# Work to complete
From the listing below, return each line that includes "infty".
+++++
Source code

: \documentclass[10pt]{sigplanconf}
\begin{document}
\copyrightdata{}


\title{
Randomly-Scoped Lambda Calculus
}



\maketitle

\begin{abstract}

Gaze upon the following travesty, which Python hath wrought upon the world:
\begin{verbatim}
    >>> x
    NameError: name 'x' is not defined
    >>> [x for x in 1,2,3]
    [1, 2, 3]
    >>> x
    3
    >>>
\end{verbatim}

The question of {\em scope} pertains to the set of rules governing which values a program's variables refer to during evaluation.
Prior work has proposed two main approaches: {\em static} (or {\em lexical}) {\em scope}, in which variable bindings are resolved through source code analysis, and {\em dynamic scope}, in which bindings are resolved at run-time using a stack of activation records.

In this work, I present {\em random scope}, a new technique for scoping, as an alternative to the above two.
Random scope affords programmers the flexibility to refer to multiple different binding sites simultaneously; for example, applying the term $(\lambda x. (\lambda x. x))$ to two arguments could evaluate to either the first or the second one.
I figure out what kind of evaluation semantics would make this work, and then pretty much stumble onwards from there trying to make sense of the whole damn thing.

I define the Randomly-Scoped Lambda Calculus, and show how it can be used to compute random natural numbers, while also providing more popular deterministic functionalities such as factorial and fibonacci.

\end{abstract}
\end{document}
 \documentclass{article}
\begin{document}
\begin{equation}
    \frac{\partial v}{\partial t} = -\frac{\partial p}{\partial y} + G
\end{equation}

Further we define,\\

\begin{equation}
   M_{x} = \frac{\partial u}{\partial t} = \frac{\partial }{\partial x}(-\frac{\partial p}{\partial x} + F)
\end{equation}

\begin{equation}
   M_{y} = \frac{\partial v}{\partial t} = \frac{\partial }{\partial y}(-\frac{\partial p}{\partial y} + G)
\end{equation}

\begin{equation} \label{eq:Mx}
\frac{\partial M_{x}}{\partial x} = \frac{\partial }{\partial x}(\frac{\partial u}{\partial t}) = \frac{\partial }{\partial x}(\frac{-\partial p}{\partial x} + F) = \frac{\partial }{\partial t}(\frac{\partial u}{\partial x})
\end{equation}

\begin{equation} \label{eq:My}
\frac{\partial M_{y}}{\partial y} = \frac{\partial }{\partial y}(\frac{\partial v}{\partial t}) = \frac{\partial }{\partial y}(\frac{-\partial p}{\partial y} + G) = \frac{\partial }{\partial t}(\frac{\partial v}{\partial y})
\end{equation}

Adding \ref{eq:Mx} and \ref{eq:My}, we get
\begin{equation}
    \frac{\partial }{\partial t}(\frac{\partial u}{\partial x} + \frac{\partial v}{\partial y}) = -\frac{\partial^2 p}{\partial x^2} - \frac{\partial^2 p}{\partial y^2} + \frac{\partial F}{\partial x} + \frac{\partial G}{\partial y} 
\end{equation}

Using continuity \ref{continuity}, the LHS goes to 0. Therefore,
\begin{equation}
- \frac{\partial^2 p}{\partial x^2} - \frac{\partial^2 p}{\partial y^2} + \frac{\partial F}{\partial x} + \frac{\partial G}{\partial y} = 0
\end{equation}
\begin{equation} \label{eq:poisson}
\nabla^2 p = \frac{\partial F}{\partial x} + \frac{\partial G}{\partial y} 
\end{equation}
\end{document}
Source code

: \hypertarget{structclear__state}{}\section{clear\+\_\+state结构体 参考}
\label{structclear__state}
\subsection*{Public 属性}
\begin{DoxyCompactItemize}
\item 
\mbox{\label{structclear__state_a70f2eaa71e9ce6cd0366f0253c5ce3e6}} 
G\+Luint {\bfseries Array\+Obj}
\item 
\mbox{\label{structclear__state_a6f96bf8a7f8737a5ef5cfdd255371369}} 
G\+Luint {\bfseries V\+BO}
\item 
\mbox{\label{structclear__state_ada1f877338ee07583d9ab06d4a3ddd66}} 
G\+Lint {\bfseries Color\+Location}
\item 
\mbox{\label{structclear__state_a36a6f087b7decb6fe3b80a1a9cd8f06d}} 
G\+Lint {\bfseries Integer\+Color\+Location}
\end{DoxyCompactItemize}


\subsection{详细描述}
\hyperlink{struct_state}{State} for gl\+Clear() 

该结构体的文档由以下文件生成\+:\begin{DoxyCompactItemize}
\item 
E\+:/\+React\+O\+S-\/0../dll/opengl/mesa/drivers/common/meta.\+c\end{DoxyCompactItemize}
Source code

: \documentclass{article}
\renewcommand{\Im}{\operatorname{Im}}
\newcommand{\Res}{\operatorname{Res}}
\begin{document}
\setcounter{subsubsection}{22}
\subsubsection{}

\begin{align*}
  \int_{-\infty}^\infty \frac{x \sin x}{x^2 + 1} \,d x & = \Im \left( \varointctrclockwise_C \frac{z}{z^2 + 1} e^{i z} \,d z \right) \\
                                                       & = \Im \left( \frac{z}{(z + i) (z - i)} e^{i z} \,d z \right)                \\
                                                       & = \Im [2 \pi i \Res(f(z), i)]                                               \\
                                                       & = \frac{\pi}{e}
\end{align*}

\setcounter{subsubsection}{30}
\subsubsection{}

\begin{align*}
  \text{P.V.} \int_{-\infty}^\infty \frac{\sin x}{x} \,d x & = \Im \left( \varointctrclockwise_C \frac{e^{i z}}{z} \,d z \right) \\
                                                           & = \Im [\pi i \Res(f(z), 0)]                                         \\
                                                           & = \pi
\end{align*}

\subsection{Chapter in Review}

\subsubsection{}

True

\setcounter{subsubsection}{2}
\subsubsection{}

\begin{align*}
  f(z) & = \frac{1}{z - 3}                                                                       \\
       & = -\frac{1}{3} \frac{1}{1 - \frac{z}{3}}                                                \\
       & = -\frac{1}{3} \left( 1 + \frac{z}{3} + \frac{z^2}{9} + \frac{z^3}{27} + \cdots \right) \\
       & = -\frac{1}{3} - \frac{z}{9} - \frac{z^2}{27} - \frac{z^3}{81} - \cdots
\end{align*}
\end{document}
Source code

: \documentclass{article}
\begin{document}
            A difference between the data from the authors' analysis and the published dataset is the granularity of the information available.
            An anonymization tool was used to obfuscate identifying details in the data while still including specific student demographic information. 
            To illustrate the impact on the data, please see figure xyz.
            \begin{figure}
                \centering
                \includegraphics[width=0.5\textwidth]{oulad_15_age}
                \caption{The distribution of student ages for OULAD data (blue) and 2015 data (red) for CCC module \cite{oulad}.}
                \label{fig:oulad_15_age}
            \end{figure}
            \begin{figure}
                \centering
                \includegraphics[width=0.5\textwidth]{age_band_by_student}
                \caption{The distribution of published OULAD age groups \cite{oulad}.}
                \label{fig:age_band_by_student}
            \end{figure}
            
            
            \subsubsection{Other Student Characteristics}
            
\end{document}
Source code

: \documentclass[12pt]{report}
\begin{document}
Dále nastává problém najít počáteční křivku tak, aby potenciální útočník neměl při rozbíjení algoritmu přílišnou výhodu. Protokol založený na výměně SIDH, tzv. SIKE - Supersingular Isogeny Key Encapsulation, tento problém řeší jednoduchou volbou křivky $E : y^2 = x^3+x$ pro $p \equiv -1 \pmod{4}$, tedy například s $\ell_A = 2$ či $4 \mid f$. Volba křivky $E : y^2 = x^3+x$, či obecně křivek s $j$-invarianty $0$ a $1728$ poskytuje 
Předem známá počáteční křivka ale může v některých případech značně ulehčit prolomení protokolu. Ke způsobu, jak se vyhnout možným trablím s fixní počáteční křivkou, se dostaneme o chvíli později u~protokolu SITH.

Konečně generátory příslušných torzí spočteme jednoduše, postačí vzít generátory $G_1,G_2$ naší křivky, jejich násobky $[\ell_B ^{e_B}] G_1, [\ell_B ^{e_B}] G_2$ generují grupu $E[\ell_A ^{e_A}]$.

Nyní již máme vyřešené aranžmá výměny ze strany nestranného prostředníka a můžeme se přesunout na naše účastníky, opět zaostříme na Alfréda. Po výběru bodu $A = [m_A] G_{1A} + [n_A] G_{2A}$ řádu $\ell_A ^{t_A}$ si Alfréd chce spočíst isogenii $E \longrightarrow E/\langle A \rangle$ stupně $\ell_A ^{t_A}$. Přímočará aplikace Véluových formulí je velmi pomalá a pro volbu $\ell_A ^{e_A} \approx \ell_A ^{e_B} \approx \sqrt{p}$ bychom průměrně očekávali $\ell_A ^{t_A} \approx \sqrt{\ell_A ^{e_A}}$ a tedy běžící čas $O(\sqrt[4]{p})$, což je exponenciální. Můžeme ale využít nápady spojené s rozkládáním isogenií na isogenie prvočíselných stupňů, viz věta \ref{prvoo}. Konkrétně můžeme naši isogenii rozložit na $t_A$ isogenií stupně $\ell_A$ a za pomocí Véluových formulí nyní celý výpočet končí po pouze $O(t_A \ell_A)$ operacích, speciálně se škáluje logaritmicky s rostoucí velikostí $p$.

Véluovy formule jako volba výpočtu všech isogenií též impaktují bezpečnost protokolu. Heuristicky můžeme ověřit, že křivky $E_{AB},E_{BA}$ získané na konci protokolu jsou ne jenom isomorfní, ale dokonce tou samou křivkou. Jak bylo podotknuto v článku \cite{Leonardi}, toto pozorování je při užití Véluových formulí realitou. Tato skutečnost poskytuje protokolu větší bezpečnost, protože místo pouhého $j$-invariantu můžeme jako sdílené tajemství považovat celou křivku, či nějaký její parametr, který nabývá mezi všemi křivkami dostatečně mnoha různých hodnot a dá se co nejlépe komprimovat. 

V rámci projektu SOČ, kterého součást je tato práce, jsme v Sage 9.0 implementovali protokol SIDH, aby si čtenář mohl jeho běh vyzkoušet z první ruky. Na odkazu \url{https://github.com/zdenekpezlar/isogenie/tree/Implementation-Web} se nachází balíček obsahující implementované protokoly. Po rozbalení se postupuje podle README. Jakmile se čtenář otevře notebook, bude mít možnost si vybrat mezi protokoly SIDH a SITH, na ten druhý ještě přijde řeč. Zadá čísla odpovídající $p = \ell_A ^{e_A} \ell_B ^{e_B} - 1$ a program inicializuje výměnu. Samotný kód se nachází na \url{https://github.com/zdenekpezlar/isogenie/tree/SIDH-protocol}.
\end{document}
+++++
# Answer for this exercise
  \int_{-\infty}^\infty \frac{x \sin x}{x^2 + 1} \,d x & = \Im \left( \varointctrclockwise_C \frac{z}{z^2 + 1} e^{i z} \,d z \right) \\
  \text{P.V.} \int_{-\infty}^\infty \frac{\sin x}{x} \,d x & = \Im \left( \varointctrclockwise_C \frac{e^{i z}}{z} \,d z \right) \\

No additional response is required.